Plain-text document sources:
Content starts

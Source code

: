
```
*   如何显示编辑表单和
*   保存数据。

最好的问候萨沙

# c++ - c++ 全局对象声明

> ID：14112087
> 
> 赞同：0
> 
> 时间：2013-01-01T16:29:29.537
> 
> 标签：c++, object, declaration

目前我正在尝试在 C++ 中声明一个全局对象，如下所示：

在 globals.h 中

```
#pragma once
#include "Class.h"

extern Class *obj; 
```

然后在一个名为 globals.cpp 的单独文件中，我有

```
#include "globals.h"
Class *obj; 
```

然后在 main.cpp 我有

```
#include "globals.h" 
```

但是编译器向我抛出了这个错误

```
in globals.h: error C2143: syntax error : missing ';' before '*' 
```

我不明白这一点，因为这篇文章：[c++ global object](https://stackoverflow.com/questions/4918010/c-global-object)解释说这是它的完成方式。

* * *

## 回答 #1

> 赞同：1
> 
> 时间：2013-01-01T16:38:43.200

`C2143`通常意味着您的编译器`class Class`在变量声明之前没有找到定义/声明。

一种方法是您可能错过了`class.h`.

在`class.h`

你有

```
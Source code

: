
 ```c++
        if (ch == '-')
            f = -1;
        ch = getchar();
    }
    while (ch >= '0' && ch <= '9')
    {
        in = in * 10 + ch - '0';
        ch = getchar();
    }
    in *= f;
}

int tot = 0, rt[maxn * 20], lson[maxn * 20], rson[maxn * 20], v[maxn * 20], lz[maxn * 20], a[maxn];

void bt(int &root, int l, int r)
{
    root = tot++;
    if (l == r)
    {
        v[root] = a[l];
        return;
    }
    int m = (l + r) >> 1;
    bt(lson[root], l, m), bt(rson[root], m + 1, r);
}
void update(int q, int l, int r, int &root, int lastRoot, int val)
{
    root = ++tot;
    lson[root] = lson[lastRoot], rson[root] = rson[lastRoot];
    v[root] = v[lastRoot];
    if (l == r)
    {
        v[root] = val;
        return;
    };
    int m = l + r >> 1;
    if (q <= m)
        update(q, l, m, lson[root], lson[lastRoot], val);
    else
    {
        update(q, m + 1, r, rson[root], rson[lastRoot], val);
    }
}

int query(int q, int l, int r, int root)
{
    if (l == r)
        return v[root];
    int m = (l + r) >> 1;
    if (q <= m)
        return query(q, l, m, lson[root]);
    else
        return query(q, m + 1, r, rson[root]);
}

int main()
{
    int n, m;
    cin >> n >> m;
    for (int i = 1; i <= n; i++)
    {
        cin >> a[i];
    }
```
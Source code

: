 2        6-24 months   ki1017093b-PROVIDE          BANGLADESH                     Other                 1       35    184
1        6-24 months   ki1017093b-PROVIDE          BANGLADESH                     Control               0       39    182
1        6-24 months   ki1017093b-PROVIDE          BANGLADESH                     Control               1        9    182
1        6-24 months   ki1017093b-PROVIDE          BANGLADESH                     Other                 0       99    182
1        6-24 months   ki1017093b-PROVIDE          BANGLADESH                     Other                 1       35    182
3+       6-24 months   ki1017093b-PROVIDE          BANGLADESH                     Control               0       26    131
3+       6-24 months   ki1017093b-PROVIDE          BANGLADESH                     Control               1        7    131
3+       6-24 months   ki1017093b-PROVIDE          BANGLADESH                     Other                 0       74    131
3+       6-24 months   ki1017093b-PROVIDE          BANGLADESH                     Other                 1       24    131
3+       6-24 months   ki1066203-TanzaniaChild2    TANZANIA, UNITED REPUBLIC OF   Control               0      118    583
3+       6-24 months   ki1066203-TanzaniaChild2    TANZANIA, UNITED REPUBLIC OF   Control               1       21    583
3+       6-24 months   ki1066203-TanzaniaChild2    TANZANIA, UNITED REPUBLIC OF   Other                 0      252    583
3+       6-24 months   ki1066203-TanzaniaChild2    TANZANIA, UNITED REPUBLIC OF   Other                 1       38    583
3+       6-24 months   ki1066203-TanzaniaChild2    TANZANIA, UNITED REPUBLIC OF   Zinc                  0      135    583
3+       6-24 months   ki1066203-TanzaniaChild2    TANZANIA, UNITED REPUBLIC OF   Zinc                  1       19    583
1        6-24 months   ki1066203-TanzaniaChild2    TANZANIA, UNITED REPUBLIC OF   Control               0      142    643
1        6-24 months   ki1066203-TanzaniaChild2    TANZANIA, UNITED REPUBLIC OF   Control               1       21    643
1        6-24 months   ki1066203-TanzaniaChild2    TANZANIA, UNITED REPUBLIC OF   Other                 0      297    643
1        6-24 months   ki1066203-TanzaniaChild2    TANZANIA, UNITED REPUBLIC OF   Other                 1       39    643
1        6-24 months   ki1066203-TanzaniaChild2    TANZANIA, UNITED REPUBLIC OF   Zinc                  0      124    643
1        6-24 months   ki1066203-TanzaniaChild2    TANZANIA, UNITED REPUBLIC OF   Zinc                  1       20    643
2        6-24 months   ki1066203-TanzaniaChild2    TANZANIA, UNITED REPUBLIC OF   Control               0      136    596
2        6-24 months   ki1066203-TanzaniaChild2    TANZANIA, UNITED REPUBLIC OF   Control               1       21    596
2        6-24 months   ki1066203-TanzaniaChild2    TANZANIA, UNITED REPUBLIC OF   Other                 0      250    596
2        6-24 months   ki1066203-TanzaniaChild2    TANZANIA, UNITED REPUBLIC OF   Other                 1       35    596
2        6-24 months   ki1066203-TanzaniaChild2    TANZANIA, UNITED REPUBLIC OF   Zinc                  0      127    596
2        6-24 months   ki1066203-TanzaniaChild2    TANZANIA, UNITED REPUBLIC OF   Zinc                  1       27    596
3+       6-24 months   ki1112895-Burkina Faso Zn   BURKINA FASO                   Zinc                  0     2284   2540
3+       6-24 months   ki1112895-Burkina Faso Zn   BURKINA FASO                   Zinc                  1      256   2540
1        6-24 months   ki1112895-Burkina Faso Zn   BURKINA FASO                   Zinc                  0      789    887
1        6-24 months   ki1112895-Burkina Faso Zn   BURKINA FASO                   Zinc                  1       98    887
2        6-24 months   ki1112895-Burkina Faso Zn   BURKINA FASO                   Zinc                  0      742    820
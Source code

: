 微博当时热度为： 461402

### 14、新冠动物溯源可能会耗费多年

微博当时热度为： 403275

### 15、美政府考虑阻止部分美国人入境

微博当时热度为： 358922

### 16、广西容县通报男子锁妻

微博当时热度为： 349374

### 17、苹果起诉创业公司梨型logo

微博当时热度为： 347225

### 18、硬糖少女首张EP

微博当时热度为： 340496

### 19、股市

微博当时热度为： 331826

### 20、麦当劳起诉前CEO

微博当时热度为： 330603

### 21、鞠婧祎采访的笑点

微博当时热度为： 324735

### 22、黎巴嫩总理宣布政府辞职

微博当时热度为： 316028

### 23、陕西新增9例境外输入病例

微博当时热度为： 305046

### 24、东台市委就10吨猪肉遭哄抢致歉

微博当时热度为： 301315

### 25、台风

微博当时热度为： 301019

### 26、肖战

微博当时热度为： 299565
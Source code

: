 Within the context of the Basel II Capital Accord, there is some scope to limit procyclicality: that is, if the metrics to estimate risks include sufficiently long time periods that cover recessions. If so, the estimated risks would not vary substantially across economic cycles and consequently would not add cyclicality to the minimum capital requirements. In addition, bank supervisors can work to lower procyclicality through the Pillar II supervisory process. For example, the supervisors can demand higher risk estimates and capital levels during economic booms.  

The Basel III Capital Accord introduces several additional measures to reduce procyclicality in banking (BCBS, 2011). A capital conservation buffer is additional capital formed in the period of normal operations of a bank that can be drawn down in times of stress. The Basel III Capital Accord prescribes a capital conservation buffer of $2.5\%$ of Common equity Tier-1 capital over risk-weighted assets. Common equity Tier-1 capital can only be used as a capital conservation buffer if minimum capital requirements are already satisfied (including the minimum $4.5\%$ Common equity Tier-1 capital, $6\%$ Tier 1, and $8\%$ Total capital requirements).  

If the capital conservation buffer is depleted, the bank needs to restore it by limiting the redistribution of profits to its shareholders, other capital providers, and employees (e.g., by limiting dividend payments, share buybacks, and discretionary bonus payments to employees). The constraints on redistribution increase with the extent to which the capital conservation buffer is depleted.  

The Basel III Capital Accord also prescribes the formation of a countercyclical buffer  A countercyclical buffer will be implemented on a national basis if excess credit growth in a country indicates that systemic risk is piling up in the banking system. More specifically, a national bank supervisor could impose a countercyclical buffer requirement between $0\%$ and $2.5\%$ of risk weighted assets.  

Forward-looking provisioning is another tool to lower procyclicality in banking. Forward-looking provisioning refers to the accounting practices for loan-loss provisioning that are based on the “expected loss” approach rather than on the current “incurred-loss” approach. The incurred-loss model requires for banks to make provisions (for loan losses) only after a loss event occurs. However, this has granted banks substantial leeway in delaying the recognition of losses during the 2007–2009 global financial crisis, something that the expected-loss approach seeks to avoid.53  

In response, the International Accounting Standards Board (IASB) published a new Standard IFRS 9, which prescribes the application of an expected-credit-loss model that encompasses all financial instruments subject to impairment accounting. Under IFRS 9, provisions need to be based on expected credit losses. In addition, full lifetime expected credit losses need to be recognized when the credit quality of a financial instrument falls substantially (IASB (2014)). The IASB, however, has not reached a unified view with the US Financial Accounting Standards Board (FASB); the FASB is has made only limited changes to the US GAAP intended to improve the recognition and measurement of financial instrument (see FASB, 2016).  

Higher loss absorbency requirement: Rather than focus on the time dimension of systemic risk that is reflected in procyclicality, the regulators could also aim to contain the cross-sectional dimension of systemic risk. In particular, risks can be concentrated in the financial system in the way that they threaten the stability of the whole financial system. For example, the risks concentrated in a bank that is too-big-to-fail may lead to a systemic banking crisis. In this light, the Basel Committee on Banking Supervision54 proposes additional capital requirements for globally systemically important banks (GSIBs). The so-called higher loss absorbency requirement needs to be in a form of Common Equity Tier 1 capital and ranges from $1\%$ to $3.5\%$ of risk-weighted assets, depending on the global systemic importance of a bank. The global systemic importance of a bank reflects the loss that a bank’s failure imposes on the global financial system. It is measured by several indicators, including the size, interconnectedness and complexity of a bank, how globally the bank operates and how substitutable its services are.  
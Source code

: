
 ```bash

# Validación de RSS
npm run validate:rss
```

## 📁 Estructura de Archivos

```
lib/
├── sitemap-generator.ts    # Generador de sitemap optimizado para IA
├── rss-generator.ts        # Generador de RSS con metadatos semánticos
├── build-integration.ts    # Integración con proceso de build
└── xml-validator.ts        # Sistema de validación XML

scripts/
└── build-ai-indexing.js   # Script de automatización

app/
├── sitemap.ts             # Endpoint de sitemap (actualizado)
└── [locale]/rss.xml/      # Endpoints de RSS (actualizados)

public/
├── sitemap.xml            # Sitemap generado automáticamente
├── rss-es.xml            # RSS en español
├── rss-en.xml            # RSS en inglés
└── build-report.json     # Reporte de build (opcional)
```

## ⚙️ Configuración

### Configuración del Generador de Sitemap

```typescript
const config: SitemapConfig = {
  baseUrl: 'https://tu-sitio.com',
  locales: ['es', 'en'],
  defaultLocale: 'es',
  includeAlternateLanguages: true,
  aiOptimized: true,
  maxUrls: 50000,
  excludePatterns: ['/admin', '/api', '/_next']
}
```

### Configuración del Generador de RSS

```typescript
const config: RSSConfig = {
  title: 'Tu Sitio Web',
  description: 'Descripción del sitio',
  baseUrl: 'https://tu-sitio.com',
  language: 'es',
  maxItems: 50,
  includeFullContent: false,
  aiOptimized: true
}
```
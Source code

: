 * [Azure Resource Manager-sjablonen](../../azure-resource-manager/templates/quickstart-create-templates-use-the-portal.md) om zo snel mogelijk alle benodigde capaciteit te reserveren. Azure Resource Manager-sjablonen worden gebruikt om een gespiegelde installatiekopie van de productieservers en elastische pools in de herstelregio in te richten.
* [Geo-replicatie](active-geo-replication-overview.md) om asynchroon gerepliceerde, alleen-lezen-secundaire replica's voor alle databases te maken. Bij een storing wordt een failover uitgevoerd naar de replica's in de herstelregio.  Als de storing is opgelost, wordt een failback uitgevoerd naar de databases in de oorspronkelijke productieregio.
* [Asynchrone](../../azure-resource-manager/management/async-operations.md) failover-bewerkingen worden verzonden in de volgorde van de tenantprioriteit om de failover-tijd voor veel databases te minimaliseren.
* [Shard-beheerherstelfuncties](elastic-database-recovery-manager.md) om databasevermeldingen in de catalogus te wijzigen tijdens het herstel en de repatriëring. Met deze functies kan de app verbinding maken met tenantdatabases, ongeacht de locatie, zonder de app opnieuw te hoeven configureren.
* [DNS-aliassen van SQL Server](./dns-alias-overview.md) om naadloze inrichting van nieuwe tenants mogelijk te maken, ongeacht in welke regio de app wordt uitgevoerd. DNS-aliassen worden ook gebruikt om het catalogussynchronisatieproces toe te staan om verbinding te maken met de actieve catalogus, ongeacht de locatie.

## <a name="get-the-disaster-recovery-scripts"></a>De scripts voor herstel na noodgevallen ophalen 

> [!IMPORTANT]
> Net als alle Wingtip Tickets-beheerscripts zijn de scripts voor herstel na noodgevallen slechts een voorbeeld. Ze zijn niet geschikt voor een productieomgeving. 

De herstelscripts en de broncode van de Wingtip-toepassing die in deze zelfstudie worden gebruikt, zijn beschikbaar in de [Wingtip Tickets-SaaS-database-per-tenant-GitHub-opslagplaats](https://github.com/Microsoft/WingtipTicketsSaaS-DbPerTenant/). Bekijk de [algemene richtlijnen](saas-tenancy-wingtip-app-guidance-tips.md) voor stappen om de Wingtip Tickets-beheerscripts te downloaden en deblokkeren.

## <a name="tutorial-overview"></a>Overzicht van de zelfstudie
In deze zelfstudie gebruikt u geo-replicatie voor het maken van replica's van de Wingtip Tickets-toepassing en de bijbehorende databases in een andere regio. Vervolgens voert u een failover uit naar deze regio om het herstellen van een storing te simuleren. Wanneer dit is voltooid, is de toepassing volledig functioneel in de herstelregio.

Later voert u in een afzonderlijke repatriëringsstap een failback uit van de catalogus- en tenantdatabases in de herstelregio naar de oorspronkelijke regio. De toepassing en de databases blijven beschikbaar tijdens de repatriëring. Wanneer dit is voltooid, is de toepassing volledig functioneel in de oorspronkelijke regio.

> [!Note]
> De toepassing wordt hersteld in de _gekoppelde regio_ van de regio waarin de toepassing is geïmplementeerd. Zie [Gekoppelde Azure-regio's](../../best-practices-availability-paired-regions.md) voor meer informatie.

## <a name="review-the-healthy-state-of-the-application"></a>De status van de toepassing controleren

Content ends

# Exercise directions
Working from the entries above, return all lines that contain "generator".

# Response to this exercise
├── sitemap-generator.ts    # Generador de sitemap optimizado para IA
├── rss-generator.ts        # Generador de RSS con metadatos semánticos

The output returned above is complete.